New Jersey high school under fire for erasing Trump slogans from yearbook photos
By Kwegyirba Croffie
(CNN) — When Grant Berardo, a junior at Wall Township High School in Wall, New Jersey, recently opened his yearbook, he noticed something different about the T-shirt he was wearing in his school photo.
The “TRUMP: Make America Great Again” lettering on his shirt had been digitally removed.
“He was disappointed. This was the first election he has been interested in,” said Grant’s father, Joseph Berardo.
Now the school is facing accusations of censorship, and the parents of three students are looking for answers — and new yearbooks.
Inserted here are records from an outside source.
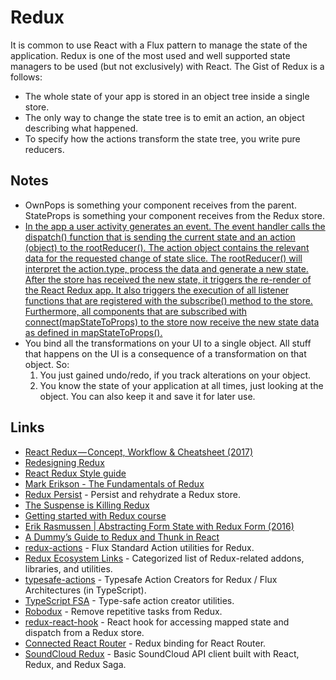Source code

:# Redux

It is common to use React with a Flux pattern to manage the state of the application. Redux is one of the most used and well supported state managers to be used \(but not exclusively\) with React. The Gist of Redux is a follows:

* The whole state of your app is stored in an object tree inside a single store.
* The only way to change the state tree is to emit an action, an object describing what happened.
* To specify how the actions transform the state tree, you write pure reducers.

## Notes

* OwnPops is something your component receives from the parent. StateProps is something your component receives from the Redux store.
* [In the app a user activity generates an event. The event handler calls the dispatch\(\) function that is sending the current state and an action \(object\) to the rootReducer\(\). The action object contains the relevant data for the requested change of state slice. The rootReducer\(\) will interpret the action.type, process the data and generate a new state. After the store has received the new state, it triggers the re-render of the React Redux app. It also triggers the execution of all listener functions that are registered with the subscribe\(\) method to the store. Furthermore, all components that are subscribed with connect\(mapStateToProps\) to the store now receive the new state data as defined in mapStateToProps\(\).](https://medium.com/@javascript_7596/react-redux-concept-workflow-cheatsheet-be00e3ffa853)
* You bind all the transformations on your UI to a single object. All stuff that happens on the UI is a consequence of a transformation on that object. So:
  1. You just gained undo/redo, if you track alterations on your object.
  2. You know the state of your application at all times, just looking at the object. You can also keep it and save it for later use.

## Links

* [React Redux — Concept, Workflow & Cheatsheet \(2017\)](https://medium.com/@javascript_7596/react-redux-concept-workflow-cheatsheet-be00e3ffa853)
* [Redesigning Redux](https://hackernoon.com/redesigning-redux-b2baee8b8a38)
* [React Redux Style guide](https://github.com/iraycd/React-Redux-Styleguide#readme)
* [Mark Erikson - The Fundamentals of Redux](https://www.youtube.com/watch?v=ewelU8WHXQ4&index=7&list=PLRvKvw42Rc7OWK5s-YGGFSmByDzzgC0HP)
* [Redux Persist](https://github.com/rt2zz/redux-persist#readme) - Persist and rehydrate a Redux store.
* [The Suspense is Killing Redux](https://medium.com/@ryanflorence/the-suspense-is-killing-redux-e888f9692430)
* [Getting started with Redux course](https://egghead.io/courses/getting-started-with-redux)
* [Erik Rasmussen \| Abstracting Form State with Redux Form \(2016\)](https://www.youtube.com/watch?v=eDTi7lYR1VU)
* [A Dummy’s Guide to Redux and Thunk in React](https://medium.com/@stowball/a-dummys-guide-to-redux-and-thunk-in-react-d8904a7005d3)
* [redux-actions](https://github.com/redux-utilities/redux-actions) - Flux Standard Action utilities for Redux.
* [Redux Ecosystem Links](https://github.com/markerikson/redux-ecosystem-links#readme) - Categorized list of Redux-related addons, libraries, and utilities.
* [typesafe-actions](https://github.com/piotrwitek/typesafe-actions) - Typesafe Action Creators for Redux / Flux Architectures \(in TypeScript\).
* [TypeScript FSA](https://github.com/aikoven/typescript-fsa) - Type-safe action creator utilities.
* [Robodux](https://github.com/neurosnap/robodux) - Remove repetitive tasks from Redux.
* [redux-react-hook](https://github.com/facebookincubator/redux-react-hook) - React hook for accessing mapped state and dispatch from a Redux store.
* [Connected React Router](https://github.com/supasate/connected-react-router) - Redux binding for React Router.
* [SoundCloud Redux](https://github.com/r-park/soundcloud-redux) - Basic SoundCloud API client built with React, Redux, and Redux Saga.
“I want the yearbooks to be reissued and I want a letter from the administration explaining why they are reissuing the yearbook,” Joseph Berardo said.
Before the high school’s picture day last fall, Berardo said he and his wife talked to Grant about wearing the shirt and agreed that “as long as the shirt didn’t have drugs or alcohol on it was fine.” When the Berardos got the photo proofs in November, the Trump logo was there and they approved use of the photo in the yearbook.
But when the yearbooks were released this spring, the TRUMP logo was gone. And Grant’s wasn’t the only student’s photo to be altered.
A Donald Trump logo also was missing from junior Wyatt Dobrovich-Fago’s vest. And a quote by Trump was removed from his sister Montana’s freshman class president photo.
Montana had submitted the Trump quote, “I like thinking big. If you are going to be thinking anything, you might as well think big,” to appear underneath her photo.
“I want to know who thought it was okay to do this,” said Janet Dobrovich-Fago, the teens’ mother. “I want the school to seek disciplinary action and to be held accountable.”
School: ‘allegations are ‘disturbing’
Wall Township Public Schools Superintendent Cheryl Dyer sent a letter to parents on June 9, saying she was investigating the matter.
“There is nothing in our student dress code that would prevent a student from expressing his or her political views and support for a candidate for political office via appropriate clothing. Rather, I applaud students for becoming involved in politics and for participation in our democratic society,” she wrote.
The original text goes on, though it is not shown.